His far-right rival and potential future prime minister Jordan Bardella urged voters to give his alliance a clear majority and said he would "refuse" to become head of government without one.

Macron's bloc is trailing the far right and a new left-wing alliance in the polls and faces an uphill struggle to narrow the gap less than two weeks before the first round.

He stunned the country by calling an election on June 30 and July 7 after the far-right National Rally, or RN, trounced his centrist alliance in European Union elections earlier this month.

Macron lost his absolute parliamentary majority in 2022 and his second term, which runs to 2027, risks being hampered with the opposition controlling the government and parliament.

But he hit back on Tuesday, saying dissolving the National Assembly was "the heaviest, the most serious, but the most responsible" solution after the EU election debacle.

"Without the dissolution, it would have been chaos," he said during a visit to the western Brittany region, adding that a "silent majority" of voters were against the "disorder" of political extremes.

The gamble has triggered a major realignment of French politics, with new alliances including hard-liners forming on the left and right, and bewildered some of his allies.

Far right leading polls

According to an IFOP poll for the LCI television channel, the RN would take 33 percent of the vote on June 30, the New Popular Front left-wing alliance 28 percent and Macron's ruling centrists 18 percent.

However, such an outcome would mean the RN would be unlikely to win the 289 seats needed for an absolute majority in the 577-seat National Assembly.

RN leader Bardella, who at 28 could be France's youngest head of government, told broadcasters CNews and Europe 1 that he needed an absolute majority to govern unhampered.

"I don't want to be the president's assistant," he said.

Speaking to France 2 television later on Tuesday, Bardella added that he would "refuse to be appointed" prime minister if he had no absolute majority.

Eyes are also already turning to presidential polls in 2027 where Macron must stand down and RN figurehead Marine Le Pen scents her best chance for power.

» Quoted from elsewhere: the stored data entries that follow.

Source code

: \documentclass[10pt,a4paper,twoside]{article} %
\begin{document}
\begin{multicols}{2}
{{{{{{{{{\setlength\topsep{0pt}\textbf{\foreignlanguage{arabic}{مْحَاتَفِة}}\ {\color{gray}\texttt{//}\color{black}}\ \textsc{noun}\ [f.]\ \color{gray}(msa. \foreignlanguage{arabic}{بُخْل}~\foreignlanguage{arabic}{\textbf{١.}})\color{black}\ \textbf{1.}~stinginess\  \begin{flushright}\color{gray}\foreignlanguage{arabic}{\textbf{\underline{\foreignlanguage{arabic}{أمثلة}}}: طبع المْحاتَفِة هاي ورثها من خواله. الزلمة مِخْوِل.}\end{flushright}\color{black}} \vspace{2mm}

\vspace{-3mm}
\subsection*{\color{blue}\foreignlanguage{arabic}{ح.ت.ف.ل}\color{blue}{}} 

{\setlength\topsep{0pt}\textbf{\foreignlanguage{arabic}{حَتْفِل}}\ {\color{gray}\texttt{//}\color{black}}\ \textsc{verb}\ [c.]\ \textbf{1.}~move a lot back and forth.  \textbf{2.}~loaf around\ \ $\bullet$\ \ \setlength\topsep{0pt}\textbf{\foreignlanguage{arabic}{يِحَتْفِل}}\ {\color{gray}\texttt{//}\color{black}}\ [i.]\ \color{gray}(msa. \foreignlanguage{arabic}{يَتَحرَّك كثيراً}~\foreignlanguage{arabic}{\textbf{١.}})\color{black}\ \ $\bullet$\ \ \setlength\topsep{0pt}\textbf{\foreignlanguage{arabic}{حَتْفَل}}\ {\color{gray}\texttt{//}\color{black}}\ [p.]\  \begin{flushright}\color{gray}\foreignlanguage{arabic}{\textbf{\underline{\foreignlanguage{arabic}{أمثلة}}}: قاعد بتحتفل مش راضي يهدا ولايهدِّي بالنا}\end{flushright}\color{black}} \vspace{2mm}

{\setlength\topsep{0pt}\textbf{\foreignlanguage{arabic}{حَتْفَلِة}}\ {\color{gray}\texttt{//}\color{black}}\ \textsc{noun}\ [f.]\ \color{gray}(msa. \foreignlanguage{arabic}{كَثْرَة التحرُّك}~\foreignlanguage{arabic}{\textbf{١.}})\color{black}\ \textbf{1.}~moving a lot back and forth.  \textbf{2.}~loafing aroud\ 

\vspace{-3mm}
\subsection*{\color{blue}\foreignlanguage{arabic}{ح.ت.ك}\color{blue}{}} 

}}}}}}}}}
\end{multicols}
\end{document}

Prime Minister Gabriel Attal, 35, the youngest person to lead the country's government, urged voters to choose his party's candidates from the first round as the only "credible" alternative to keep the far right and hard left out of power.

He said the far right and hard left had programs that would lead France "straight to bankruptcy" if they won.

But in an interview with Le Monde newspaper, Gilles Le Gendre, former head of Macron's ruling party faction in parliament, said calling snap polls was an "insane decision that makes no sense".

Macron "took the unnecessary and dangerous risk that the latent political crisis that has been damaging our country for years will become a full-blown crisis", he said.